Democrats who have criticized the Bush administration's threats to unilaterally attack Iraq welcomed the president's efforts to reach out to the international community on the issue.
Senator John Kerry of Massachusetts is a member of the Foreign Relations Committee. "The embracing of the international community by this administration finally I think is important for our country, and it can only result in the end of a strengthening of our capacity to provide for the national security needs of our nation," he said.
But many Democrats, including New York Senator Chuck Schumer, say Mr. Bush did not convince them of the need for military action. "Are there enough facts in what the President said today to say 'invade Iraq tomorrow'? No. He is going to have to continue to lay out the case in a variety of different ways," he said.
Senate Majority Leader Tom Daschle of South Dakota agrees, saying he has questions he wants answered about a possible pre-emptive strike on Iraq.
"First, what will be the reaction of the international community? How much help will we get? Second, how much will it affect our ongoing war in bringing the level of terror and the threat of terror down? Finally, if a pre-emptive strike has among its goals a regime change, what is the plan for the change in regime? Who will be the leadership?" he asked.
Senator Daschle went on to said the Senate would debate the issue in the coming weeks, but he was noncommittal about when a resolution authorizing military action would come to the Senate floor for a vote.
Republican Senator John McCain of Arizona, a member of the Armed Services Committee, said it is important for lawmakers to pass such a resolution before November's congressional elections. Such a vote, he argued, would boost Mr. Bush's efforts to rally international support.

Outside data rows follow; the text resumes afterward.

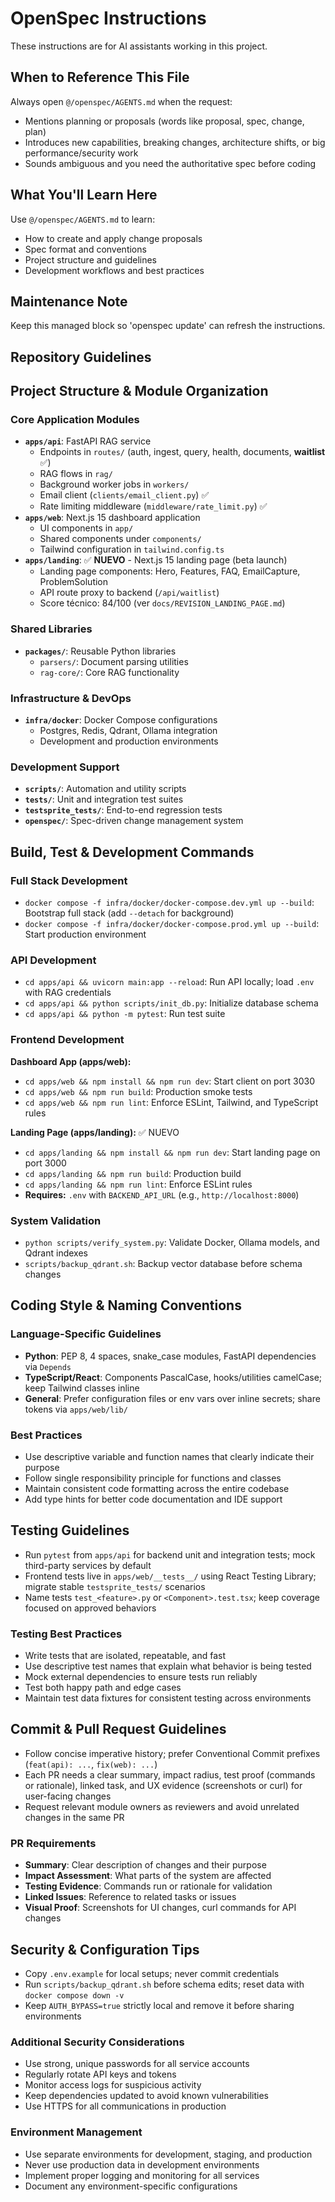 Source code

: <!-- OPENSPEC:START -->
# OpenSpec Instructions

These instructions are for AI assistants working in this project.

## When to Reference This File

Always open `@/openspec/AGENTS.md` when the request:

- Mentions planning or proposals (words like proposal, spec, change, plan)
- Introduces new capabilities, breaking changes, architecture shifts, or big performance/security work
- Sounds ambiguous and you need the authoritative spec before coding

## What You'll Learn Here

Use `@/openspec/AGENTS.md` to learn:

- How to create and apply change proposals
- Spec format and conventions
- Project structure and guidelines
- Development workflows and best practices

## Maintenance Note

Keep this managed block so 'openspec update' can refresh the instructions.

<!-- OPENSPEC:END -->

## Repository Guidelines

## Project Structure & Module Organization

### Core Application Modules

- **`apps/api`**: FastAPI RAG service
  - Endpoints in `routes/` (auth, ingest, query, health, documents, **waitlist** ✅)
  - RAG flows in `rag/`
  - Background worker jobs in `workers/`
  - Email client (`clients/email_client.py`) ✅
  - Rate limiting middleware (`middleware/rate_limit.py`) ✅
- **`apps/web`**: Next.js 15 dashboard application
  - UI components in `app/`
  - Shared components under `components/`
  - Tailwind configuration in `tailwind.config.ts`
- **`apps/landing`**: ✅ **NUEVO** - Next.js 15 landing page (beta launch)
  - Landing page components: Hero, Features, FAQ, EmailCapture, ProblemSolution
  - API route proxy to backend (`/api/waitlist`)
  - Score técnico: 84/100 (ver `docs/REVISION_LANDING_PAGE.md`)

### Shared Libraries

- **`packages/`**: Reusable Python libraries
  - `parsers/`: Document parsing utilities
  - `rag-core/`: Core RAG functionality

### Infrastructure & DevOps

- **`infra/docker`**: Docker Compose configurations
  - Postgres, Redis, Qdrant, Ollama integration
  - Development and production environments

### Development Support

- **`scripts/`**: Automation and utility scripts
- **`tests/`**: Unit and integration test suites
- **`testsprite_tests/`**: End-to-end regression tests
- **`openspec/`**: Spec-driven change management system

## Build, Test & Development Commands

### Full Stack Development

- `docker compose -f infra/docker/docker-compose.dev.yml up --build`: Bootstrap full stack (add `--detach` for background)
- `docker compose -f infra/docker/docker-compose.prod.yml up --build`: Start production environment

### API Development

- `cd apps/api && uvicorn main:app --reload`: Run API locally; load `.env` with RAG credentials
- `cd apps/api && python scripts/init_db.py`: Initialize database schema
- `cd apps/api && python -m pytest`: Run test suite

### Frontend Development

**Dashboard App (apps/web):**

- `cd apps/web && npm install && npm run dev`: Start client on port 3030
- `cd apps/web && npm run build`: Production smoke tests
- `cd apps/web && npm run lint`: Enforce ESLint, Tailwind, and TypeScript rules

**Landing Page (apps/landing):** ✅ NUEVO

- `cd apps/landing && npm install && npm run dev`: Start landing page on port 3000
- `cd apps/landing && npm run build`: Production build
- `cd apps/landing && npm run lint`: Enforce ESLint rules
- **Requires:** `.env` with `BACKEND_API_URL` (e.g., `http://localhost:8000`)

### System Validation

- `python scripts/verify_system.py`: Validate Docker, Ollama models, and Qdrant indexes
- `scripts/backup_qdrant.sh`: Backup vector database before schema changes

## Coding Style & Naming Conventions

### Language-Specific Guidelines

- **Python**: PEP 8, 4 spaces, snake_case modules, FastAPI dependencies via `Depends`
- **TypeScript/React**: Components PascalCase, hooks/utilities camelCase; keep Tailwind classes inline
- **General**: Prefer configuration files or env vars over inline secrets; share tokens via `apps/web/lib/`

### Best Practices

- Use descriptive variable and function names that clearly indicate their purpose
- Follow single responsibility principle for functions and classes
- Maintain consistent code formatting across the entire codebase
- Add type hints for better code documentation and IDE support

## Testing Guidelines

- Run `pytest` from `apps/api` for backend unit and integration tests; mock third-party services by default
- Frontend tests live in `apps/web/__tests__/` using React Testing Library; migrate stable `testsprite_tests/` scenarios
- Name tests `test_<feature>.py` or `<Component>.test.tsx`; keep coverage focused on approved behaviors

### Testing Best Practices

- Write tests that are isolated, repeatable, and fast
- Use descriptive test names that explain what behavior is being tested
- Mock external dependencies to ensure tests run reliably
- Test both happy path and edge cases
- Maintain test data fixtures for consistent testing across environments

## Commit & Pull Request Guidelines

- Follow concise imperative history; prefer Conventional Commit prefixes (`feat(api): ...`, `fix(web): ...`)
- Each PR needs a clear summary, impact radius, test proof (commands or rationale), linked task, and UX evidence (screenshots or curl) for user-facing changes
- Request relevant module owners as reviewers and avoid unrelated changes in the same PR

### PR Requirements

- **Summary**: Clear description of changes and their purpose
- **Impact Assessment**: What parts of the system are affected
- **Testing Evidence**: Commands run or rationale for validation
- **Linked Issues**: Reference to related tasks or issues
- **Visual Proof**: Screenshots for UI changes, curl commands for API changes

## Security & Configuration Tips

- Copy `.env.example` for local setups; never commit credentials
- Run `scripts/backup_qdrant.sh` before schema edits; reset data with `docker compose down -v`
- Keep `AUTH_BYPASS=true` strictly local and remove it before sharing environments

### Additional Security Considerations

- Use strong, unique passwords for all service accounts
- Regularly rotate API keys and tokens
- Monitor access logs for suspicious activity
- Keep dependencies updated to avoid known vulnerabilities
- Use HTTPS for all communications in production

### Environment Management

- Use separate environments for development, staging, and production
- Never use production data in development environments
- Implement proper logging and monitoring for all services
- Document any environment-specific configurations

"When he consults with our allies and makes his case for a robust weapons inspection regime, he needs to tell our allies and people throughout the world that the American people are behind him," Mr. McCain said.
Although the president made no specific threat to use force against Iraq in his address, he said action would be unavoidable unless the United Nations enforces resolutions compelling Saddam Hussein to disarm.
One Republican who has been concerned about the administration's willingness to go it alone in any pre-emptive strike against Iraq, said he is pleased Mr. Bush did not specifically call for military action.
Senator Chuck Hagel of Nebraska said in a written statement "war should never be the first option in foreign affairs, it should be the last." He praised Mr. Bush for taking the "the high diplomatic ground," and said it is now up to the United Nations to respond.